==== Exercise input ====

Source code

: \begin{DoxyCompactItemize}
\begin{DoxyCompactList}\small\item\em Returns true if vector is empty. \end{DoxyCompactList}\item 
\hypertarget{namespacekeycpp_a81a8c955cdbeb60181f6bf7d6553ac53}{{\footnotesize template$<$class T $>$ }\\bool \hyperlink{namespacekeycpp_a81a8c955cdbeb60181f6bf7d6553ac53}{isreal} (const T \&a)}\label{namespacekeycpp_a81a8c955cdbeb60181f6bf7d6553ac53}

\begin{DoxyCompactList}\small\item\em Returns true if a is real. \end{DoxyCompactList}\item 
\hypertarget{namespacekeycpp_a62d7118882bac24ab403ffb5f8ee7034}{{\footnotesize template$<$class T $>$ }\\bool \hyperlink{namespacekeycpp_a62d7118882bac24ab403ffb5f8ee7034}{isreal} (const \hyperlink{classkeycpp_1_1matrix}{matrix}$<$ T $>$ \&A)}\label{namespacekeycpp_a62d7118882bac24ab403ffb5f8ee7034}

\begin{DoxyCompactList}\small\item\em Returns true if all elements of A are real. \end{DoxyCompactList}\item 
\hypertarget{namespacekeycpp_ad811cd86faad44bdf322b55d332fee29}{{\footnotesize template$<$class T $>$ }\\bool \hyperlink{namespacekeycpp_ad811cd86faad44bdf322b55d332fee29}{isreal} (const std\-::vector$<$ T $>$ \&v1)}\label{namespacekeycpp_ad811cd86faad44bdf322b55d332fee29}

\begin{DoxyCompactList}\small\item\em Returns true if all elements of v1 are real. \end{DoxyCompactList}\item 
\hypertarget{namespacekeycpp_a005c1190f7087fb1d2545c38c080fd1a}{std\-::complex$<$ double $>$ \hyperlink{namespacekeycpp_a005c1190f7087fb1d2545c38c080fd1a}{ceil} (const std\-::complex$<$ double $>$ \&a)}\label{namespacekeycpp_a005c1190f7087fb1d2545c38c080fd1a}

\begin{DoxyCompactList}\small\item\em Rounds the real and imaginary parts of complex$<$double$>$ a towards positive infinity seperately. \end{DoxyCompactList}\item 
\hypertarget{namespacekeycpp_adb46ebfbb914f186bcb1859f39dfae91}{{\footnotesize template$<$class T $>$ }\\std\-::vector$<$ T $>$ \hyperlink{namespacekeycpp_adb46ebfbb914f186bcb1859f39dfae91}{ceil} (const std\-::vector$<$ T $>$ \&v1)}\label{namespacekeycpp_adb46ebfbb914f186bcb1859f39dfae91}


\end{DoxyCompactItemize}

====

Print again the lines of the entries above that fall between the line holding "elements of v1" and the line holding "(const std\-::complex$<$ double", inclusive, exactly as they stand.

● **Answer below**
\begin{DoxyCompactList}\small\item\em Returns true if all elements of v1 are real. \end{DoxyCompactList}\item 
\hypertarget{namespacekeycpp_a005c1190f7087fb1d2545c38c080fd1a}{std\-::complex$<$ double $>$ \hyperlink{namespacekeycpp_a005c1190f7087fb1d2545c38c080fd1a}{ceil} (const std\-::complex$<$ double $>$ \&a)}\label{namespacekeycpp_a005c1190f7087fb1d2545c38c080fd1a}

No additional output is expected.